I need to assign assign each input their own id.

const sep = words.map((word, ind) => {
  return (
     <div key={ind} className="guess__word">
       {word.split("").map((letter, id) => {
         if (letter === " ") {
           return <SpaceBox key={id} letter={letter} />;
         } else {
           return <LetterBox key={id} id={id} letter={letter} />;
         }
      })}
     </div>
   );
 });

The problem that I am having is that due to the map being nested, the value of id keeps reseting back to 0. Each word of words has a different length so if kinda hard to figure out if there is a math equation that would help me solve this.

for reference, the length of each word is 10, 3, 4, and 4.

Also I need the ids to equal up to the length of words. So I would need the ids to be 0-20.

Answer 1

if kinda hard to figure out if there is a math equation that would help me solve this.

There is - given indicies X and Y, you can map onto the Xth prime number raised to the Y power - but that's way overkill here. Just use string concatenation, for the key, eg indicies 3 and 4 can produce a key of 3_4 .

I'd recommend not using .split('') to get a character array from a string - invoke the array's iterator instead, otherwise you'll occasionally run into problems when odd characters are present.

const sep = words.map((word, ind) => {
  return (
     <div key={ind} className="guess__word">
       {[...word].map((letter, id) => {
         const key = `${ind}_${id}`;
         if (letter === " ") {
           return <SpaceBox key={key} letter={letter} />;
         } else {
           return <LetterBox key={key} id={id} letter={letter} />;
         }
      })}
     </div>
   );
 });

If the words may change, you might want to use a slightly different key, to differentiate a SpaceBox letter from a LetterBox letter.
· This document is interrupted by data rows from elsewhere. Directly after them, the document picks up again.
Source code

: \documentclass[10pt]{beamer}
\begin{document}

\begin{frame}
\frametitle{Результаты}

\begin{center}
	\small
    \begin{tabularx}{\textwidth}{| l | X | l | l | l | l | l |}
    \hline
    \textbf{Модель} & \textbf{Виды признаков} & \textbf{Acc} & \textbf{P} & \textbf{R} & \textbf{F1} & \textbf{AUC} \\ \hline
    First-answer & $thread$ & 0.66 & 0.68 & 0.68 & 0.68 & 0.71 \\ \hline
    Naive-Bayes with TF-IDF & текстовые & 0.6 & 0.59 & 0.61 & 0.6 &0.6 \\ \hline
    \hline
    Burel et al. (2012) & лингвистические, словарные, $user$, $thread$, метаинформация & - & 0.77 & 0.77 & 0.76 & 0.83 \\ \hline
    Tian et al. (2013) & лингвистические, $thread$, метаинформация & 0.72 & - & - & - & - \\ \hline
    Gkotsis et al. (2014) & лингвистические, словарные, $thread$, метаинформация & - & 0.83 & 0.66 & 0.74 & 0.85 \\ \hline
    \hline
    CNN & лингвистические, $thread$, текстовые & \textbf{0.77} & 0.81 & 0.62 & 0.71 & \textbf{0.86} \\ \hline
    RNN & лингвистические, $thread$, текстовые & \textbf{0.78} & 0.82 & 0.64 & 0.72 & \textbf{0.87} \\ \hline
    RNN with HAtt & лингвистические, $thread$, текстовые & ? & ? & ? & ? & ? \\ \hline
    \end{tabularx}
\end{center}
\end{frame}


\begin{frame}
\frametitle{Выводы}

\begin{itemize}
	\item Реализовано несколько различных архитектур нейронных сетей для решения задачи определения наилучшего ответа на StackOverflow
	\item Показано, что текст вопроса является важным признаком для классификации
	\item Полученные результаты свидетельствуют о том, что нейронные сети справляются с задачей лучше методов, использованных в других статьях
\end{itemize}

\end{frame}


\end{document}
<LetterBox key={key + ' '} id={id} letter={letter} />

If you have to use only array indicies in order starting from 0, it'll be uglier - declare the last used number outside, and use and increment it inside the loop.

let lastId = -1;
const sep = words.map((word) => {
  return (
     <div key={ind} className="guess__word">
       {[...word].map((letter) => {
         if (letter === " ") {
           return <SpaceBox key={++lastId} letter={letter} />;
         } else {
           return <LetterBox key={++lastId} id={lastId} letter={letter} />;
         }
      })}
     </div>
   );
 });

Due to the odd key requirement, the above is only a good approach if the words are static. If they may change, memoize the boxes based on the words .

Answer 2

To save math, you might as well just concatenate the numbers in a meaningful way

const sep = words.map((word, ind) => {
  return (
     <div key={ind} className="guess__word">
       {word.split("").map((letter, id) => {
         const key = `${ind}-{key}`;
         if (letter === " ") {
           return <SpaceBox key={key} letter={letter} />;
         } else {
           return <LetterBox key={key} id={id} letter={letter} />;
         }
      })}
     </div>
   );
 });